<<<<

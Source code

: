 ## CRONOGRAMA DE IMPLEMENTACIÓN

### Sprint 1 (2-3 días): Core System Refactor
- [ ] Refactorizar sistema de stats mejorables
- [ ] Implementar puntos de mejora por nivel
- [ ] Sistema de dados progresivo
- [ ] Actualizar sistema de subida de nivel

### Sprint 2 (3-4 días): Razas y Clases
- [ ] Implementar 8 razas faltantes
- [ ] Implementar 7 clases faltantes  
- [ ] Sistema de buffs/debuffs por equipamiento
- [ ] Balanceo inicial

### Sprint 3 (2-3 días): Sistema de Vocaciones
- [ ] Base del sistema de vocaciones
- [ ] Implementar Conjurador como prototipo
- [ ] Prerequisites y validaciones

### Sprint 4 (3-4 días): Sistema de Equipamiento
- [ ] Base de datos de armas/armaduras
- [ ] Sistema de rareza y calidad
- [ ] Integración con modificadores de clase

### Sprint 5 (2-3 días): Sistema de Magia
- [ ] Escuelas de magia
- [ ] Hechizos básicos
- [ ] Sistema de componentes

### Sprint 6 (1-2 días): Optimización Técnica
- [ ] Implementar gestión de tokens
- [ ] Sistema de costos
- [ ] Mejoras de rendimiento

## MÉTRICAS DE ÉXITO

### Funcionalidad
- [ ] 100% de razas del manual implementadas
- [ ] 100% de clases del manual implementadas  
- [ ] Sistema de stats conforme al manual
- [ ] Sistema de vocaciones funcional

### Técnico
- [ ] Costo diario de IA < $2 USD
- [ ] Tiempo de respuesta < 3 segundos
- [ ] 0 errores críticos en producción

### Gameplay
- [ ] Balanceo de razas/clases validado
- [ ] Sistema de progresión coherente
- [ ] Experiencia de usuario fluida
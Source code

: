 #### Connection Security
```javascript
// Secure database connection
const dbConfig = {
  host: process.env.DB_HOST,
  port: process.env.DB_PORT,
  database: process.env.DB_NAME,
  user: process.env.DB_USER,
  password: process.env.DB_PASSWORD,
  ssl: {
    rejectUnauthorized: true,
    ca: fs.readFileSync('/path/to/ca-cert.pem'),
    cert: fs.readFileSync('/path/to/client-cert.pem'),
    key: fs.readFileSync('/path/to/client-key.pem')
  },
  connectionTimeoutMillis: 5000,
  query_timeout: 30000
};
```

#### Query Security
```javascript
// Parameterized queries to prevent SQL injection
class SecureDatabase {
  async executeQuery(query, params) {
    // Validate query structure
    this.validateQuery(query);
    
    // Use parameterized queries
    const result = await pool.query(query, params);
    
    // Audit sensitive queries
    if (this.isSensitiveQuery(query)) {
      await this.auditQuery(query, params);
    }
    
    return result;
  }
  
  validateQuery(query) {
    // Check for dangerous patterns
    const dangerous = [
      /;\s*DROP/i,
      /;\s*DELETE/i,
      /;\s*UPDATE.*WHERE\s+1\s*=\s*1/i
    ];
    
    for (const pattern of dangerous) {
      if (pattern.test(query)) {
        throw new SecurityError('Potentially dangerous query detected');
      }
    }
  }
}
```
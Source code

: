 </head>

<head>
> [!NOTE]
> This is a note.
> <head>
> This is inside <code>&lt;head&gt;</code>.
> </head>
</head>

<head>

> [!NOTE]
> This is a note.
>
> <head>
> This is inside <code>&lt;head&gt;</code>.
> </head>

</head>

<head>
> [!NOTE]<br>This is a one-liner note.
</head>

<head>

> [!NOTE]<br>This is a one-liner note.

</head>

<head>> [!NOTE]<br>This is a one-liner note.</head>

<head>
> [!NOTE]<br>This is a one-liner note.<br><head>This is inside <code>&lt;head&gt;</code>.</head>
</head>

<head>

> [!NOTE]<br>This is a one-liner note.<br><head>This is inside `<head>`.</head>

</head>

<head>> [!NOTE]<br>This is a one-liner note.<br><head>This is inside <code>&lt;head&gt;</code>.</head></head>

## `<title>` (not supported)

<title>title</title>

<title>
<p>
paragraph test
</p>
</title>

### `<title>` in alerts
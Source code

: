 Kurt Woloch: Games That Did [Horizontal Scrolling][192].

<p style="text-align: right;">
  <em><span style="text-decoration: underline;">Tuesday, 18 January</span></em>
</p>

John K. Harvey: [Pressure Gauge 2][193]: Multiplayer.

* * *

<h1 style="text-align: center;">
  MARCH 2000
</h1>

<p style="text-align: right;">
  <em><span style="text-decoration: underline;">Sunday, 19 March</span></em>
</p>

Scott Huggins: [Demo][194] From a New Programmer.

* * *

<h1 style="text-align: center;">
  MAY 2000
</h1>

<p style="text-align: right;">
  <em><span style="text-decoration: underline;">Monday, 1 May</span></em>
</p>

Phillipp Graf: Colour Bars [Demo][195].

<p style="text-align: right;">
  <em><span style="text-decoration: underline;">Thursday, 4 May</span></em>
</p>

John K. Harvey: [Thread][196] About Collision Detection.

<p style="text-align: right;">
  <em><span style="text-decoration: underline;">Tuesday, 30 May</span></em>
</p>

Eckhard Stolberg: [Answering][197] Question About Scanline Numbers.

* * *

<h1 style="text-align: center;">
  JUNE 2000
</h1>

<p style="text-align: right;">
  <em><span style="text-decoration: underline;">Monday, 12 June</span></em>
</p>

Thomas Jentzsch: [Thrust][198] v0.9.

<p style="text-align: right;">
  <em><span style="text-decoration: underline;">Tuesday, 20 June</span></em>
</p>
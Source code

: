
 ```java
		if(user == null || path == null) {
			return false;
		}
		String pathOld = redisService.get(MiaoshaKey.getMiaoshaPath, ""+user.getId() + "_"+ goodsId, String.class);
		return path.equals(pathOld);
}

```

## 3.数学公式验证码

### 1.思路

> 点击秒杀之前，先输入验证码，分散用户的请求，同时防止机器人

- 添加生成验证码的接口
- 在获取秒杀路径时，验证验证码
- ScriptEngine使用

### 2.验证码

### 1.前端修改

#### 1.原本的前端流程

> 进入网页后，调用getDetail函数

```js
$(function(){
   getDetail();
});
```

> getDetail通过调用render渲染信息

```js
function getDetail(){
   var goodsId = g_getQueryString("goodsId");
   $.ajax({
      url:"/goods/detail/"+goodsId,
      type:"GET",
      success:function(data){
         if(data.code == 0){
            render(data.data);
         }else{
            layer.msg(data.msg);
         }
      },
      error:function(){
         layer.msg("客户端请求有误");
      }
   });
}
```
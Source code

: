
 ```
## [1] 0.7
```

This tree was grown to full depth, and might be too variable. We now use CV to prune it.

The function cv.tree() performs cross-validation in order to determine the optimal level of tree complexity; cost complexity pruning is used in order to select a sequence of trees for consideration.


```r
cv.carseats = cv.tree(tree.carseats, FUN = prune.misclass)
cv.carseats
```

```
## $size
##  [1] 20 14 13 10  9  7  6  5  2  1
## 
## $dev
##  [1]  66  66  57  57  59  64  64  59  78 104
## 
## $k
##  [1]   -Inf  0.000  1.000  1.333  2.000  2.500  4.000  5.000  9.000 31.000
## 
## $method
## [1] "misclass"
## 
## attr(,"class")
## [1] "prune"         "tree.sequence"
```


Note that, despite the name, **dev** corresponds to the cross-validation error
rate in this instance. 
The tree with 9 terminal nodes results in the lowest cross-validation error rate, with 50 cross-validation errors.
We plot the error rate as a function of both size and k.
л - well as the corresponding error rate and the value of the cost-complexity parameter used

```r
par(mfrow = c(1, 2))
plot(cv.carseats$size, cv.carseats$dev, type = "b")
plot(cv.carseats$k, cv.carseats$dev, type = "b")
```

>>>>

# EXERCISE DESCRIPTION:
Could you restate word for word the lines above, from the one that contains "- [ ] Escuelas de magia" through the one that contains "- [ ] 100% de razas del manual implementadas", and no others?

# REPLY TO THE TASK:
- [ ] Escuelas de magia
- [ ] Hechizos básicos
- [ ] Sistema de componentes

### Sprint 6 (1-2 días): Optimización Técnica
- [ ] Implementar gestión de tokens
- [ ] Sistema de costos
- [ ] Mejoras de rendimiento

## MÉTRICAS DE ÉXITO

### Funcionalidad
- [ ] 100% de razas del manual implementadas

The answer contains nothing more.